Source texts of formatted documents:
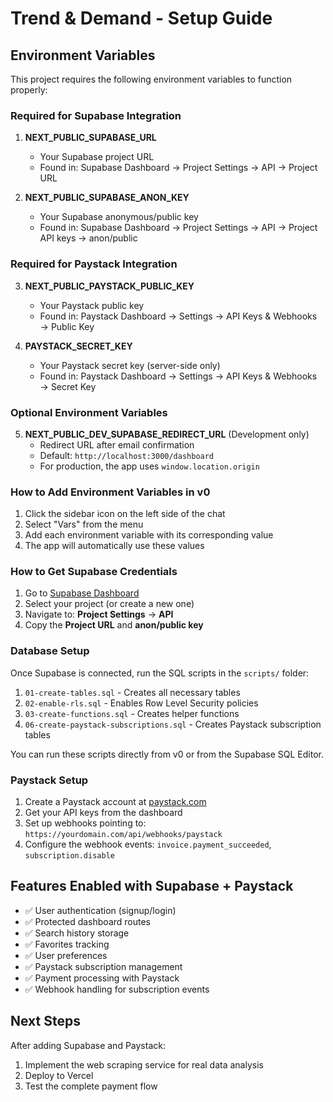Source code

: # Trend & Demand - Setup Guide

## Environment Variables

This project requires the following environment variables to function properly:

### Required for Supabase Integration

1. **NEXT_PUBLIC_SUPABASE_URL**
   - Your Supabase project URL
   - Found in: Supabase Dashboard → Project Settings → API → Project URL

2. **NEXT_PUBLIC_SUPABASE_ANON_KEY**
   - Your Supabase anonymous/public key
   - Found in: Supabase Dashboard → Project Settings → API → Project API keys → anon/public

### Required for Paystack Integration

3. **NEXT_PUBLIC_PAYSTACK_PUBLIC_KEY**
   - Your Paystack public key
   - Found in: Paystack Dashboard → Settings → API Keys & Webhooks → Public Key

4. **PAYSTACK_SECRET_KEY**
   - Your Paystack secret key (server-side only)
   - Found in: Paystack Dashboard → Settings → API Keys & Webhooks → Secret Key

### Optional Environment Variables

5. **NEXT_PUBLIC_DEV_SUPABASE_REDIRECT_URL** (Development only)
   - Redirect URL after email confirmation
   - Default: `http://localhost:3000/dashboard`
   - For production, the app uses `window.location.origin`

### How to Add Environment Variables in v0

1. Click the sidebar icon on the left side of the chat
2. Select "Vars" from the menu
3. Add each environment variable with its corresponding value
4. The app will automatically use these values

### How to Get Supabase Credentials

1. Go to [Supabase Dashboard](https://app.supabase.com)
2. Select your project (or create a new one)
3. Navigate to: **Project Settings** → **API**
4. Copy the **Project URL** and **anon/public key**

### Database Setup

Once Supabase is connected, run the SQL scripts in the `scripts/` folder:

1. `01-create-tables.sql` - Creates all necessary tables
2. `02-enable-rls.sql` - Enables Row Level Security policies
3. `03-create-functions.sql` - Creates helper functions
4. `06-create-paystack-subscriptions.sql` - Creates Paystack subscription tables

You can run these scripts directly from v0 or from the Supabase SQL Editor.

### Paystack Setup

1. Create a Paystack account at [paystack.com](https://paystack.com)
2. Get your API keys from the dashboard
3. Set up webhooks pointing to: `https://yourdomain.com/api/webhooks/paystack`
4. Configure the webhook events: `invoice.payment_succeeded`, `subscription.disable`

## Features Enabled with Supabase + Paystack

- ✅ User authentication (signup/login)
- ✅ Protected dashboard routes
- ✅ Search history storage
- ✅ Favorites tracking
- ✅ User preferences
- ✅ Paystack subscription management
- ✅ Payment processing with Paystack
- ✅ Webhook handling for subscription events

## Next Steps

After adding Supabase and Paystack:
1. Implement the web scraping service for real data analysis
2. Deploy to Vercel
3. Test the complete payment flow
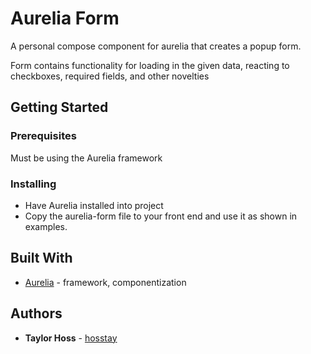 # Aurelia Form

A personal compose component for aurelia that creates a popup form.

Form contains functionality for loading in the given data, reacting to checkboxes, required fields, and other novelties

## Getting Started

### Prerequisites

Must be using the Aurelia framework

### Installing

* Have Aurelia installed into project
* Copy the aurelia-form file to your front end and use it as shown in examples. 

## Built With

* [Aurelia](https://aurelia.io/) - framework, componentization

## Authors

* **Taylor Hoss** - [hosstay](https://github.com/hosstay)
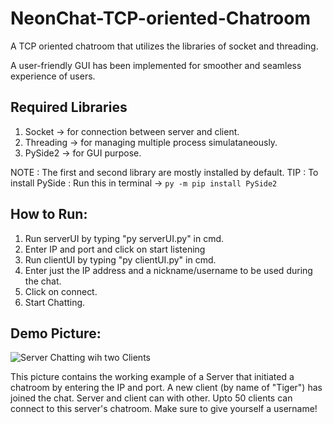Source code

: # NeonChat-TCP-oriented-Chatroom
A TCP oriented chatroom that utilizes the libraries of socket and threading.

A user-friendly GUI has been implemented for smoother and seamless experience of users.

## Required Libraries
1) Socket -> for connection between server and client.
2) Threading -> for managing multiple process simulataneously.
3) PySide2 -> for GUI purpose.

NOTE : The first and second library are mostly installed by default.
TIP : To install PySide : Run this in terminal -> `py -m pip install PySide2`

## How to Run:
1) Run serverUI by typing "py serverUI.py" in cmd.
2) Enter IP and port and click on start listening
3) Run clientUI by typing "py clientUI.py" in cmd.
4) Enter just the IP address and a nickname/username to be used during the chat.
5) Click on connect.
6) Start Chatting.

## Demo Picture:
![Server Chatting wih two Clients](https://user-images.githubusercontent.com/75293628/161961300-d064e987-ba48-4f05-8085-2df9b859f233.png)

This picture contains the working example of a Server that initiated a chatroom by entering the IP and port. A new client (by name of "Tiger") has joined the chat. Server and client can with other. Upto 50 clients can connect to this server's chatroom. Make sure to give yourself a username!
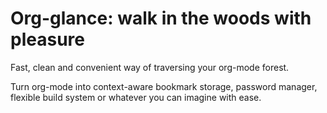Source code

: Org-glance: walk in the woods with pleasure
===============================

Fast, clean and convenient way of traversing your org-mode forest.

Turn org-mode into context-aware bookmark storage, password manager,
flexible build system or whatever you can imagine with ease.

Your instructions: Could you print all of the entries above exactly as written, minus the pictures?

Solution below:
Source code

: # Trend & Demand - Setup Guide

## Environment Variables

This project requires the following environment variables to function properly:

### Required for Supabase Integration

1. **NEXT_PUBLIC_SUPABASE_URL**
   - Your Supabase project URL
   - Found in: Supabase Dashboard → Project Settings → API → Project URL

2. **NEXT_PUBLIC_SUPABASE_ANON_KEY**
   - Your Supabase anonymous/public key
   - Found in: Supabase Dashboard → Project Settings → API → Project API keys → anon/public

### Required for Paystack Integration

3. **NEXT_PUBLIC_PAYSTACK_PUBLIC_KEY**
   - Your Paystack public key
   - Found in: Paystack Dashboard → Settings → API Keys & Webhooks → Public Key

4. **PAYSTACK_SECRET_KEY**
   - Your Paystack secret key (server-side only)
   - Found in: Paystack Dashboard → Settings → API Keys & Webhooks → Secret Key

### Optional Environment Variables

5. **NEXT_PUBLIC_DEV_SUPABASE_REDIRECT_URL** (Development only)
   - Redirect URL after email confirmation
   - Default: `http://localhost:3000/dashboard`
   - For production, the app uses `window.location.origin`

### How to Add Environment Variables in v0

1. Click the sidebar icon on the left side of the chat
2. Select "Vars" from the menu
3. Add each environment variable with its corresponding value
4. The app will automatically use these values

### How to Get Supabase Credentials

1. Go to [Supabase Dashboard](https://app.supabase.com)
2. Select your project (or create a new one)
3. Navigate to: **Project Settings** → **API**
4. Copy the **Project URL** and **anon/public key**

### Database Setup

Once Supabase is connected, run the SQL scripts in the `scripts/` folder:

1. `01-create-tables.sql` - Creates all necessary tables
2. `02-enable-rls.sql` - Enables Row Level Security policies
3. `03-create-functions.sql` - Creates helper functions
4. `06-create-paystack-subscriptions.sql` - Creates Paystack subscription tables

You can run these scripts directly from v0 or from the Supabase SQL Editor.

### Paystack Setup

1. Create a Paystack account at [paystack.com](https://paystack.com)
2. Get your API keys from the dashboard
3. Set up webhooks pointing to: `https://yourdomain.com/api/webhooks/paystack`
4. Configure the webhook events: `invoice.payment_succeeded`, `subscription.disable`

## Features Enabled with Supabase + Paystack

- ✅ User authentication (signup/login)
- ✅ Protected dashboard routes
- ✅ Search history storage
- ✅ Favorites tracking
- ✅ User preferences
- ✅ Paystack subscription management
- ✅ Payment processing with Paystack
- ✅ Webhook handling for subscription events

## Next Steps

After adding Supabase and Paystack:
1. Implement the web scraping service for real data analysis
2. Deploy to Vercel
3. Test the complete payment flow
 # Aurelia Form

A personal compose component for aurelia that creates a popup form.

Form contains functionality for loading in the given data, reacting to checkboxes, required fields, and other novelties

## Getting Started

### Prerequisites

Must be using the Aurelia framework

### Installing

* Have Aurelia installed into project
* Copy the aurelia-form file to your front end and use it as shown in examples. 

## Built With

* [Aurelia](https://aurelia.io/) - framework, componentization

## Authors

* **Taylor Hoss** - [hosstay](https://github.com/hosstay)
Source code

: # NeonChat-TCP-oriented-Chatroom
A TCP oriented chatroom that utilizes the libraries of socket and threading.

A user-friendly GUI has been implemented for smoother and seamless experience of users.

## Required Libraries
1) Socket -> for connection between server and client.
2) Threading -> for managing multiple process simulataneously.
3) PySide2 -> for GUI purpose.

NOTE : The first and second library are mostly installed by default.
TIP : To install PySide : Run this in terminal -> `py -m pip install PySide2`

## How to Run:
1) Run serverUI by typing "py serverUI.py" in cmd.
2) Enter IP and port and click on start listening
3) Run clientUI by typing "py clientUI.py" in cmd.
4) Enter just the IP address and a nickname/username to be used during the chat.
5) Click on connect.
6) Start Chatting.

## Demo Picture:
![Server Chatting wih two Clients](https://user-images.githubusercontent.com/75293628/161961300-d064e987-ba48-4f05-8085-2df9b859f233.png)

This picture contains the working example of a Server that initiated a chatroom by entering the IP and port. A new client (by name of "Tiger") has joined the chat. Server and client can with other. Upto 50 clients can connect to this server's chatroom. Make sure to give yourself a username!
Source code

: Org-glance: walk in the woods with pleasure
===============================

Fast, clean and convenient way of traversing your org-mode forest.

Turn org-mode into context-aware bookmark storage, password manager,
flexible build system or whatever you can imagine with ease.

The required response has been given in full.